#### [TASK OBJECTIVE]
As soon as the line containing "reported by contacting" appears in the material below, start returning lines exactly, and end with the line containing "[development documentation](docs/development/development.md) for".

#### [DATA SHOWN]
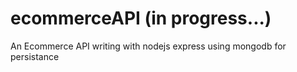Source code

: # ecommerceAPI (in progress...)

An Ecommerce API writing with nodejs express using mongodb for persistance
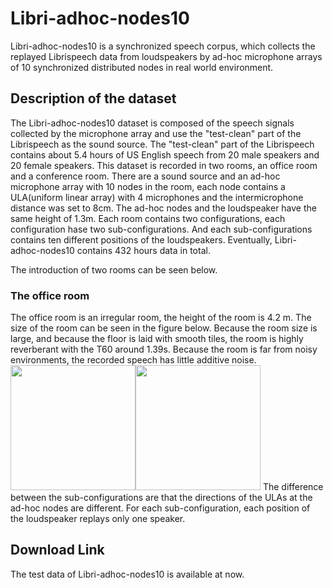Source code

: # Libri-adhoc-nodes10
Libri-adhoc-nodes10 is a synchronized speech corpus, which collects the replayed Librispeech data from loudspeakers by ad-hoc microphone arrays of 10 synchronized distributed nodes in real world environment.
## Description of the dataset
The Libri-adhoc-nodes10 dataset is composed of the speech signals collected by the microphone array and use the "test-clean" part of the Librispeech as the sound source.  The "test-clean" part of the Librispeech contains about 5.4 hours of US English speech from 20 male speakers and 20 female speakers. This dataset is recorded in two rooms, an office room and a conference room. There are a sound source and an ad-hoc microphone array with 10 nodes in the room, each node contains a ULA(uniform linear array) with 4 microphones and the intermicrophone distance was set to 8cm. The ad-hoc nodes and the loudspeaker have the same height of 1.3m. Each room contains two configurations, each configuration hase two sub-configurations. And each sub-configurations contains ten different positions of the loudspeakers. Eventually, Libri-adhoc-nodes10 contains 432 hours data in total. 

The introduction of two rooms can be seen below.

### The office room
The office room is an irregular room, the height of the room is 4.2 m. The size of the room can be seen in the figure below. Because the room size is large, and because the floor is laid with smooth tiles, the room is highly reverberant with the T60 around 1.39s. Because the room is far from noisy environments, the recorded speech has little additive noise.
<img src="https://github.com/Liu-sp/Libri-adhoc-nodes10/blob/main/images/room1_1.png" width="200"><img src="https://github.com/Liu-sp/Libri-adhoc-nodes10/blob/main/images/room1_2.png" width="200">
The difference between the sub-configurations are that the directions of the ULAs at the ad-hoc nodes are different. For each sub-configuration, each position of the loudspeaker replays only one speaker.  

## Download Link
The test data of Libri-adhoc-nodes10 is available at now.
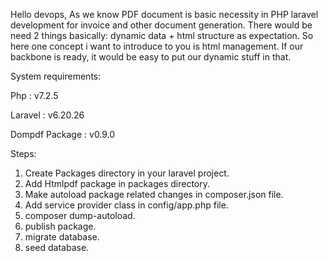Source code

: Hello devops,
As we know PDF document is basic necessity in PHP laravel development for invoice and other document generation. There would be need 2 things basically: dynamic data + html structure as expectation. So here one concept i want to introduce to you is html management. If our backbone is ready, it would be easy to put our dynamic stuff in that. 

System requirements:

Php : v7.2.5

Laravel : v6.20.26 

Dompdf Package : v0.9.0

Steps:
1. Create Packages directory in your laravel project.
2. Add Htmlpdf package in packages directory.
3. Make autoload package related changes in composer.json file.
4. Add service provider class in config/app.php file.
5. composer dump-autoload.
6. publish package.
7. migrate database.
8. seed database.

* * *

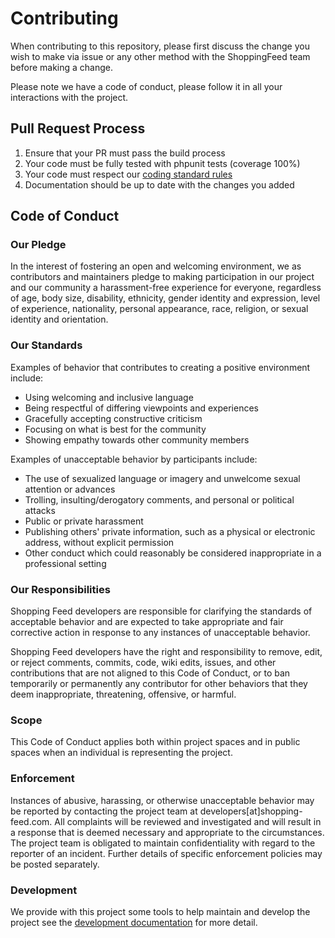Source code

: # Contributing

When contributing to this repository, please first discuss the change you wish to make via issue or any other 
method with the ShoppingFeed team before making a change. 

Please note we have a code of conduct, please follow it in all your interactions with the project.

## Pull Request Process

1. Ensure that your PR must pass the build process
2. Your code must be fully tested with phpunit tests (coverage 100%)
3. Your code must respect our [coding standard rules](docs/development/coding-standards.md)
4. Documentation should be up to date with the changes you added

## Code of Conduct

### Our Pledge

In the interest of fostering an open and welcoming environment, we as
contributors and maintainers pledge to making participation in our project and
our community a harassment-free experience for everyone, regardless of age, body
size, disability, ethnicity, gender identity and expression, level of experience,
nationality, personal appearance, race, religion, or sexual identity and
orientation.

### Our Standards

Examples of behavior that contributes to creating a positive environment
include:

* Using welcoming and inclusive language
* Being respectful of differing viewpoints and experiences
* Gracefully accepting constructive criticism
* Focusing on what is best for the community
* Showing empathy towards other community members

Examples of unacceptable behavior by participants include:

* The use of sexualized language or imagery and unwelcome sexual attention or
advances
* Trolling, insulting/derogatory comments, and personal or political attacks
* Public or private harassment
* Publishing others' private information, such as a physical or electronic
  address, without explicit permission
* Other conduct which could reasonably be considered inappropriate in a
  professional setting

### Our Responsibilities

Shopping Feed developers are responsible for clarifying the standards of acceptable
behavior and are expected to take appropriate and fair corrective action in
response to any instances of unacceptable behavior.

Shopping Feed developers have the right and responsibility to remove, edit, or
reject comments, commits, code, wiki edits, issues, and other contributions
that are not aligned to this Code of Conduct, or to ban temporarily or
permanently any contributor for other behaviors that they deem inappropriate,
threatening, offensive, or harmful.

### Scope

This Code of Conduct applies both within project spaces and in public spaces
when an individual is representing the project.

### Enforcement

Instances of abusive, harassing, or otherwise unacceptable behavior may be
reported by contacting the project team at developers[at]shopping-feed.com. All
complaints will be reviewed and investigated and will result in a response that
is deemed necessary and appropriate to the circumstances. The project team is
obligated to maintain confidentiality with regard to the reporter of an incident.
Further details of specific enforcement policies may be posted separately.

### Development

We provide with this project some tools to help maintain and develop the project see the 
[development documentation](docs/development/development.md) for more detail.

#### [REPLY TO THE TASK]
reported by contacting the project team at developers[at]shopping-feed.com. All
complaints will be reviewed and investigated and will result in a response that
is deemed necessary and appropriate to the circumstances. The project team is
obligated to maintain confidentiality with regard to the reporter of an incident.
Further details of specific enforcement policies may be posted separately.

### Development

We provide with this project some tools to help maintain and develop the project see the 
[development documentation](docs/development/development.md) for more detail.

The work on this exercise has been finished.